- **PROBLEM REQUIREMENTS**
State how many lines of the entries hold the string "propagate". Reply with the number alone.

- - -

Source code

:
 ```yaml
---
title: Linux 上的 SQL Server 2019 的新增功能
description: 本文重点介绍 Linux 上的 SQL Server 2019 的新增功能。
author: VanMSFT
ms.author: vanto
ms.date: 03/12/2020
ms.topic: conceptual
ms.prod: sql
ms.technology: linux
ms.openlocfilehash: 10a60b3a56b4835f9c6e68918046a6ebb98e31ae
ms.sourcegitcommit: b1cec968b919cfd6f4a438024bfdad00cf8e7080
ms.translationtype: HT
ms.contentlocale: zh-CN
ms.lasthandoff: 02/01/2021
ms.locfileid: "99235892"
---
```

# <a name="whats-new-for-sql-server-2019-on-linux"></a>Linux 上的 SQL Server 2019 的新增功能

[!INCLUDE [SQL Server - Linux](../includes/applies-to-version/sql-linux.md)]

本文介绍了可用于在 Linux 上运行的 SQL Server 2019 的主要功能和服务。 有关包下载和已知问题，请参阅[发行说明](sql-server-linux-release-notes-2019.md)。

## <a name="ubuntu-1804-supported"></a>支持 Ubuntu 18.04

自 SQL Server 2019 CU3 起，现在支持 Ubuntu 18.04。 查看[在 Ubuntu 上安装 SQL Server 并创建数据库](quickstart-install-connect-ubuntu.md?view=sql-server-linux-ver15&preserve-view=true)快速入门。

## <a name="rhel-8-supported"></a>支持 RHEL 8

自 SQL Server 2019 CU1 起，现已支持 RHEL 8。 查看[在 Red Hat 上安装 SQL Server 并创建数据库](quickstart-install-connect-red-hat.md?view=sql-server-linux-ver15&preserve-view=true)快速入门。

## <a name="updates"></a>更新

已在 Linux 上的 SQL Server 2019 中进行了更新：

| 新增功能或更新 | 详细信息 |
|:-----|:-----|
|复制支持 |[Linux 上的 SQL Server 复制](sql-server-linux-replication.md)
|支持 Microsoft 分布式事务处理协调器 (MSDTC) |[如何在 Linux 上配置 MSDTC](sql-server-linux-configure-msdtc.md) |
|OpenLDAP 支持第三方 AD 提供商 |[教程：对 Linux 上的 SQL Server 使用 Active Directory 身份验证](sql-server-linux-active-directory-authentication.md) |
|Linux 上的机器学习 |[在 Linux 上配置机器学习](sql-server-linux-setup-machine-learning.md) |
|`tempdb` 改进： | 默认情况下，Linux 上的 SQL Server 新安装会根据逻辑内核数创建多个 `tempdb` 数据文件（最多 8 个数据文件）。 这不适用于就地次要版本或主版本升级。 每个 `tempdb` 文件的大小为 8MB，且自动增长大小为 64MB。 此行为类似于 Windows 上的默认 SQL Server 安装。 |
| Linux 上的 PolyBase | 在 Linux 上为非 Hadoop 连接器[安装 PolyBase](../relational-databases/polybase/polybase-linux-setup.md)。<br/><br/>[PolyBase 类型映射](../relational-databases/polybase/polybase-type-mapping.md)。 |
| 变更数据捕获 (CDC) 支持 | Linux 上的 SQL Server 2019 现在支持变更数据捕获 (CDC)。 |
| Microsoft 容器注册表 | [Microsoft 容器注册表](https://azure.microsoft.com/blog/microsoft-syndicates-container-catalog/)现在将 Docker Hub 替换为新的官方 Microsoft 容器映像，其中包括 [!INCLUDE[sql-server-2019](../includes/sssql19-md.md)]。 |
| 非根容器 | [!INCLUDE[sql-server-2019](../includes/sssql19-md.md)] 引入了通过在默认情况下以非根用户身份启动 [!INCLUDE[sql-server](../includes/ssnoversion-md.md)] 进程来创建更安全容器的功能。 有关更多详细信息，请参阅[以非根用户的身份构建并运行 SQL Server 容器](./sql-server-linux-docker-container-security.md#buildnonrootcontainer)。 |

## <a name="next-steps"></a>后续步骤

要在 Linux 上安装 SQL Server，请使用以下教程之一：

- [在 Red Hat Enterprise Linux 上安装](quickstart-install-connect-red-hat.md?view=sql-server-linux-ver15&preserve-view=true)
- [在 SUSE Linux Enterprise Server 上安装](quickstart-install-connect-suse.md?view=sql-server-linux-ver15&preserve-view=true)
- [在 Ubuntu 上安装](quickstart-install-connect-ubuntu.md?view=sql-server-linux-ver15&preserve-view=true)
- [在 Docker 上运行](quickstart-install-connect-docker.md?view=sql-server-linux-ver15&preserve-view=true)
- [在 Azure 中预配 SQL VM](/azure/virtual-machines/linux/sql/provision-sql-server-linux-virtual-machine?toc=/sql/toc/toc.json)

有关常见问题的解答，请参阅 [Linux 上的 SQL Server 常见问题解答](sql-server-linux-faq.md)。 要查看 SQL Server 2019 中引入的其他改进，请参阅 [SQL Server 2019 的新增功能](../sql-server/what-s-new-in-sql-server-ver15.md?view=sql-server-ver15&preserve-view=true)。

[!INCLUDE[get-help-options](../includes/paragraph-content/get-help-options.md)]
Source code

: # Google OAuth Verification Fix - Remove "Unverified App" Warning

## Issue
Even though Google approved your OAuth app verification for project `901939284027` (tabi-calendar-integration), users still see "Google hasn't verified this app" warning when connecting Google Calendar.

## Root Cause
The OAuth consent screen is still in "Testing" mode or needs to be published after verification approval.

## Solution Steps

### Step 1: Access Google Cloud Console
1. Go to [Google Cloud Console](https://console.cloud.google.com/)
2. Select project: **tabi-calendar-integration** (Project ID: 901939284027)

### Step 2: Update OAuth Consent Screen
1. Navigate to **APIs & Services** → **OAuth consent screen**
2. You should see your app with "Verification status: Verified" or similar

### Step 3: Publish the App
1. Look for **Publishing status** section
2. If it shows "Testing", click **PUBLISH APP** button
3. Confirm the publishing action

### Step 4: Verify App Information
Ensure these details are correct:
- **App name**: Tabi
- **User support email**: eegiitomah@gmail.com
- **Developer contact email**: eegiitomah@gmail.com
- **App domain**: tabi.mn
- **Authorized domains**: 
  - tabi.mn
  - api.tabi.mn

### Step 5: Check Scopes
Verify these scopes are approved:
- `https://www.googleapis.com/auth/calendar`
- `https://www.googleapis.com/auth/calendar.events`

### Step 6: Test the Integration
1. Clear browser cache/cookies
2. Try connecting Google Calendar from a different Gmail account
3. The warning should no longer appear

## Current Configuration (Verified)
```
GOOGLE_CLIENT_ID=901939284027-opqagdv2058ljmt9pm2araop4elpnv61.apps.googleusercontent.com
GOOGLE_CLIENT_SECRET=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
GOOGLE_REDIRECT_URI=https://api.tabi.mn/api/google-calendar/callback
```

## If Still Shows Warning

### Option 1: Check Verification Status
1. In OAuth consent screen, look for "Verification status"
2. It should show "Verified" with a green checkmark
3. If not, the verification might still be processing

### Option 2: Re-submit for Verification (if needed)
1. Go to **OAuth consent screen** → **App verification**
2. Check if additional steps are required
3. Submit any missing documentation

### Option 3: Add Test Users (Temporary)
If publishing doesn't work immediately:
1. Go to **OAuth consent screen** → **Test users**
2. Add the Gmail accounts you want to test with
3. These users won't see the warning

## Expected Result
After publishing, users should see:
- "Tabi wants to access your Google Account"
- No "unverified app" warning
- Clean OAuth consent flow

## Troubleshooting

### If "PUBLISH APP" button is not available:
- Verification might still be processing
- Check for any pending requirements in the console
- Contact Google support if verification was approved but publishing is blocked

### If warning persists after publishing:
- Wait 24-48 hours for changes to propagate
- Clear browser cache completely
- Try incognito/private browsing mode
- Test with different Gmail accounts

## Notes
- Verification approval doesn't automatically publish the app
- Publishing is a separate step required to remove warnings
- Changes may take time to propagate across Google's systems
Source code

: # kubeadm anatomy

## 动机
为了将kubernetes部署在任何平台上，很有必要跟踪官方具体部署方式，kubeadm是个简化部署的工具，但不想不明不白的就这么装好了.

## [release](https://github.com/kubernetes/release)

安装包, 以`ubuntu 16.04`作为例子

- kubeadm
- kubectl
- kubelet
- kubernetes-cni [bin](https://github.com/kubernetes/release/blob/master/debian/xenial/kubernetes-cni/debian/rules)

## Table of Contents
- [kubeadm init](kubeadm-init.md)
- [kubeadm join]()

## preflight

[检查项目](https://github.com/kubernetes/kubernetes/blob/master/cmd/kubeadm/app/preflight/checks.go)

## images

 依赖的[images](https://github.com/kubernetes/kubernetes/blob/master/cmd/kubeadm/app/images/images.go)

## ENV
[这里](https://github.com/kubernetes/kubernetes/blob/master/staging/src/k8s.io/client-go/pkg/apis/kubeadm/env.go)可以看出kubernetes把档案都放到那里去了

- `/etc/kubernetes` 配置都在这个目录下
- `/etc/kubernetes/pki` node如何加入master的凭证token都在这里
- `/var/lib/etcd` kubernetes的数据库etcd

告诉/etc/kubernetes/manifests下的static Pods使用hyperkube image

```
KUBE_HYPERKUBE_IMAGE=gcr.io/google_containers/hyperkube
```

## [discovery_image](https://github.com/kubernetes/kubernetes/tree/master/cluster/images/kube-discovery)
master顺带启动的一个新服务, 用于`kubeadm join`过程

- - -

- **RESULT**
2